INSTRUCTIONS FOR THE TASK — Output the records that follow, with every character intact.

(Items from a dataset)

···

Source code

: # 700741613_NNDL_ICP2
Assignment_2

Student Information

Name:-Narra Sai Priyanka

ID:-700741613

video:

···

ANSWER SPACE —
Source code

: # 700741613_NNDL_ICP2
Assignment_2

Student Information

Name:-Narra Sai Priyanka

ID:-700741613

video:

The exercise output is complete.